Data items:
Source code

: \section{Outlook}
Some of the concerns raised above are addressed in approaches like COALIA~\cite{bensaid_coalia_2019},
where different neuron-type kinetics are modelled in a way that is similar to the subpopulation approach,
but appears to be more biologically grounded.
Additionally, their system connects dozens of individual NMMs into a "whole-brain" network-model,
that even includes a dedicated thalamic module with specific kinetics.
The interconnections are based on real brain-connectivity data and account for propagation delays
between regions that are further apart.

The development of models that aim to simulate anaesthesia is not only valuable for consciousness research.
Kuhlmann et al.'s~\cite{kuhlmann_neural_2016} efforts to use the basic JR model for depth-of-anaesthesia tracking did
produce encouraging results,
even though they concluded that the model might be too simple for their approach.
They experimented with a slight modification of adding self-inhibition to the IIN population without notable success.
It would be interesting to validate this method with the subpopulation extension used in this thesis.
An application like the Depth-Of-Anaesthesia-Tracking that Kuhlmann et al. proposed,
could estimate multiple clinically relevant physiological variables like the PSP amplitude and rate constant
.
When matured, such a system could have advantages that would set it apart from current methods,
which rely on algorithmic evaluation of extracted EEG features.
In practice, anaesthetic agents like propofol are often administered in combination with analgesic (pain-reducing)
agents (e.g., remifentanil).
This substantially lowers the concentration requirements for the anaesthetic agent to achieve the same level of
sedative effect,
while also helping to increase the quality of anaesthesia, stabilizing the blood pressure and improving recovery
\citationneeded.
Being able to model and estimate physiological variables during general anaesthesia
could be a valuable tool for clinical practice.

▶ **ACTIVITY**: Repeat every line of the records, exactly as given.

▶ **WRITTEN ANSWER**:
Source code

: \section{Outlook}
Some of the concerns raised above are addressed in approaches like COALIA~\cite{bensaid_coalia_2019},
where different neuron-type kinetics are modelled in a way that is similar to the subpopulation approach,
but appears to be more biologically grounded.
Additionally, their system connects dozens of individual NMMs into a "whole-brain" network-model,
that even includes a dedicated thalamic module with specific kinetics.
The interconnections are based on real brain-connectivity data and account for propagation delays
between regions that are further apart.

The development of models that aim to simulate anaesthesia is not only valuable for consciousness research.
Kuhlmann et al.'s~\cite{kuhlmann_neural_2016} efforts to use the basic JR model for depth-of-anaesthesia tracking did
produce encouraging results,
even though they concluded that the model might be too simple for their approach.
They experimented with a slight modification of adding self-inhibition to the IIN population without notable success.
It would be interesting to validate this method with the subpopulation extension used in this thesis.
An application like the Depth-Of-Anaesthesia-Tracking that Kuhlmann et al. proposed,
could estimate multiple clinically relevant physiological variables like the PSP amplitude and rate constant
.
When matured, such a system could have advantages that would set it apart from current methods,
which rely on algorithmic evaluation of extracted EEG features.
In practice, anaesthetic agents like propofol are often administered in combination with analgesic (pain-reducing)
agents (e.g., remifentanil).
This substantially lowers the concentration requirements for the anaesthetic agent to achieve the same level of
sedative effect,
while also helping to increase the quality of anaesthesia, stabilizing the blood pressure and improving recovery
\citationneeded.
Being able to model and estimate physiological variables during general anaesthesia
could be a valuable tool for clinical practice.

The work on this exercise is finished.